En fait, si vous voyagez en groupe d’hommes ou mixtes, en particulier dans les régions les plus reculées de Jordanie, vous ne verrez peut-être pas beaucoup de femmes. Cela met encore plus en évidence l’importance des guides féminines et la présence culturelle importante, bien que quelque peu cachée, des femmes ici.
Les guides touristiques féminines doivent encore lutter contre « l’ego masculin » dans les communautés isolées
Wafa’a El Khativ dirige ma propre visite de groupe à travers Petra. Elle fait partie des femmes intrépides qui travaillent avec Experience Jordan et se font une place dans une industrie qui n’a pas toujours accueilli les guides féminines.
« Ce sont principalement des hommes qui font ce travail », me dit-elle alors que nous naviguons dans les eaux jusqu’aux tibias qui coulent librement à travers le Wadi Ghuweir, une randonnée aller simple de 17 kilomètres que nous entreprenons jusqu’au Feynan Eco-Lodge, situé au cœur de la réserve Dana.
Le Lodge emploie des femmes locales qui vivent dans la région pour faire du pain, fabriquer des bougies et du savon et enseigner des ateliers de cuir (il est également possible de passer la journée avec une bergère) – mais leur rôle ne se limite pas à aider les accompagnatrices.
El Khativ affirme que les guides locaux embauchés par des agences de voyage comme Experience Jordan – pour accompagner le groupe et le guide principal lors des randonnées – sont tous des hommes. « C’est l’ego masculin dans certaines communautés (éloignées) qui pose problème », dit-elle. « Ils veulent travailler uniquement avec des hommes, et nous ne pouvons embaucher aucune guide féminine (locale) ».
El Khativ ne laisse pas cette attitude, ni le manque d’autres femmes guides, l’empêcher de poursuivre ses rêves d’aventure. Mais elle admet que son travail, le camping et la randonnée avec des groupes de touristes dans les oueds sauvages de Jordanie, peut être assez difficile – même avec le soutien et l’acceptation de ce choix de carrière par sa famille. « Les mères recherchent encore une vie classique ou traditionnelle pour leurs filles », dit-elle. « Travailler comme enseignante ou infirmière, se marier et avoir des enfants. »
Pour l’instant, même si El Khativ souhaite concilier vie de famille et guidage d’un jour, son travail passe avant tout. La joie qu’elle y trouve transparaît à travers le temps passé avec elle.

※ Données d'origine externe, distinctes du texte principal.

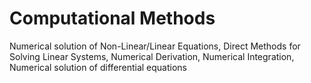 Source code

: # Computational Methods


Numerical solution of Non-Linear/Linear Equations, Direct Methods for Solving Linear Systems, Numerical Derivation, Numerical Integration, Numerical solution of differential equations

Le stress de ses dernières journées de travail dans un bureau n’est pas évident ici : son visage brille de satisfaction alors qu’elle aide le groupe à franchir un rebord précaire sur le Jordan Trail. Son humour nous fait rire autour du feu du camp bédouin où nous campons une nuit, et ses pas de danse contagieux nous mettent tous debout – lors de notre dernière soirée ensemble – sous le vaste ciel étoilé du Wadi Rum.